Search the records for the string "Alfred" and copy every line in which it appears.

Plain-text document sources:
*** Begin section ***

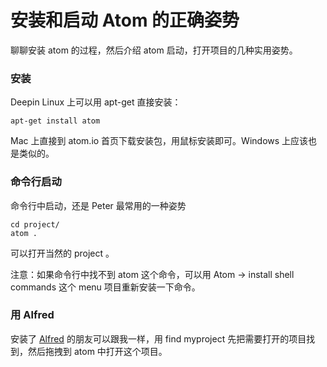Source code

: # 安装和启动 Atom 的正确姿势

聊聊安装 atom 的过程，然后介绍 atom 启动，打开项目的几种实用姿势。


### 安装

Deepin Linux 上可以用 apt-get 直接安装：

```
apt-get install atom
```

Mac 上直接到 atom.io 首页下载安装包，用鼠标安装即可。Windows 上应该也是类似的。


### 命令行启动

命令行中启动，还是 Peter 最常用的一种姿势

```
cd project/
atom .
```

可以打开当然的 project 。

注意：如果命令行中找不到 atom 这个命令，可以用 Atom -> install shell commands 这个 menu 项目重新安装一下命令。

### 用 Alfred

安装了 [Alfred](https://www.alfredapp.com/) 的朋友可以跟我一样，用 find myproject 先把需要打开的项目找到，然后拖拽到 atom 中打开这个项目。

*** End section ***

Answer to this task ::
### 用 Alfred
安装了 [Alfred](https://www.alfredapp.com/) 的朋友可以跟我一样，用 find myproject 先把需要打开的项目找到，然后拖拽到 atom 中打开这个项目。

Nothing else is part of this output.